Hans Dehlinger: Kreise_7.3sc

 
  • ©,

Artist(s):


Title:


    Kreise_7.3sc

Exhibition:


Creation Year:


    2004

Medium:


    Plotter drawing, gel-pen on paper

Size:


    60 centimeters x 50 centimeters

Category:



Artist Statement:


    My artistic interest is centering on the adventures arising from the difficulties in mastering the plotted line as a means of artistic expression. Three fascinating aspects contribute to my interest: 1. The fascination of the mechanically guided pen. 2. The fascination of the monochrome line. 3. The fascination of the generative code. The technology of mechanical drawing is almost extinct. It has been supplanted by other print technologies in the course of technological development. As a metaphor, the moving pen in the grip of a plotter in action resembles relatively closely the process of the hand engaged in drawing. Interesting consequences of artistic concern arise from this observation. Historically, drawings have been around since the beginning of art, and drawing is an enormously rich domain of art. It is a universe, indeed, that is complemented by the equally rich universe of machine-generated drawings, also a universe in its own right. It is a big artistic challenge to work in this universe, to invent strategies and code them into programs from which drawings can be generated that possess identity and uniqueness and that demonstrate with great clarity that they belong to the machine universe. Artistic quality is living comfortably in both universes. One of the limitations of plotter drawings, which also can be regarded as a strength, is the monochrome line produced by a pen, a pencil, or the like. There is a substantial difference between a printed and a drawn line, and my drawings exploit this difference.
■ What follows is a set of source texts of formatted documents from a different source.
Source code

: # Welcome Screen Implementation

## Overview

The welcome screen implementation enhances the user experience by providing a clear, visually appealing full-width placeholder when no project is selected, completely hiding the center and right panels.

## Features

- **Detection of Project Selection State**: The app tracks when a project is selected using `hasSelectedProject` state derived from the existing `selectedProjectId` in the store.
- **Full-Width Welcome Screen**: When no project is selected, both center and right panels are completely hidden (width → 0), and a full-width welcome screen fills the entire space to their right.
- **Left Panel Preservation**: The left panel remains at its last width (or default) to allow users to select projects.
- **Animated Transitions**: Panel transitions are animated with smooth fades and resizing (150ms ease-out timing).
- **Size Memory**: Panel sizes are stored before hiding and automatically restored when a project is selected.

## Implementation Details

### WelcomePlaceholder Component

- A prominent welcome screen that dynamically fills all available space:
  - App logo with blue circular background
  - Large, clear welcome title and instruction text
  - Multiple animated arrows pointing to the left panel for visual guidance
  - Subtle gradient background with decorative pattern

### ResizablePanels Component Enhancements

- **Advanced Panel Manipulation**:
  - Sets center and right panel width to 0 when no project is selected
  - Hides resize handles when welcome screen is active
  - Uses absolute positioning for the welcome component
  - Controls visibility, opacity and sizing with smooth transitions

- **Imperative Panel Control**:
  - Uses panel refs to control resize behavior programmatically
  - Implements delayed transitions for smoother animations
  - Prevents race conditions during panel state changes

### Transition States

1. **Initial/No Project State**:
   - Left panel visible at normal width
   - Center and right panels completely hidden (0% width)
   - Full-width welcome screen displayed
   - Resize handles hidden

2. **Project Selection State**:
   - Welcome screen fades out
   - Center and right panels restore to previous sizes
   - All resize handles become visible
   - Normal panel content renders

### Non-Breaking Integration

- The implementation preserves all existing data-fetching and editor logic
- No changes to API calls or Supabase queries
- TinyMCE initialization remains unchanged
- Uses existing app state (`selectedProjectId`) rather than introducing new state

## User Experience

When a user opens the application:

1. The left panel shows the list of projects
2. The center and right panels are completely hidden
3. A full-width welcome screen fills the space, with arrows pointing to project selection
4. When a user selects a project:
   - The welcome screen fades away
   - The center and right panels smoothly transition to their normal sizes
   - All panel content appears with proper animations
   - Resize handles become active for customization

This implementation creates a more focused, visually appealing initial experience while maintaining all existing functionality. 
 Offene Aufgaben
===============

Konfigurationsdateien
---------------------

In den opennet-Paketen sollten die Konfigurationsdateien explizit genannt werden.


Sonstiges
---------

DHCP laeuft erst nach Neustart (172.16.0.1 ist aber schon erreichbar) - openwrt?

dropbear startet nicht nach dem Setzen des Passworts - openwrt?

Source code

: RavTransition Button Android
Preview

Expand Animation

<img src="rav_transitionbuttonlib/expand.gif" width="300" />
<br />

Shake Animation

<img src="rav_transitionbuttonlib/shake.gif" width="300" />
    One of the specific properties of machine-generated drawings is their reliance on a generative code. The program is the instrument by which the idea and the intentions of the artist are transformed into the drawing. The conceptual work necessary long before a line is actually drawn creates a distance between idea and output. Design of a generative set of rules must precede the actual production process. This leaves room for a vast space of possible approaches, which I have barely scratched with my efforts.


Technical Information:


    The image is one of a series, using very small elements in very large arrays. It is constructing a contradiction, because it defines and draws “pixels” with lines. The plane of pixels is actually a drawing, with each pixel being a very small circular or randomly shaped “potato,” an individual
    instance, a closed line with a unique position in the plane. A minimalist generator was programmed to write HPGL code, which is used to realize the image on a pen plotter. The mechanical shortcomings of the fast-moving pen generate slight desirable deviations, which result in an overall gray scale. Random processes are used to disturb the strictly orthogonal arrangement. In nature, we find many
    situations where small elements are assembled in large arrays. The image is regarded as “synaesthetic” because it attempts a synergistic junction of contradicting and mutually exclusive concepts, which jointly form a new concept. There is no meaning to the drawing, but associations are triggered, which may connect the image to known and familiar patterns. These associations can also be connected to a synaesthetic function, bringing different views together into mental
    concepts.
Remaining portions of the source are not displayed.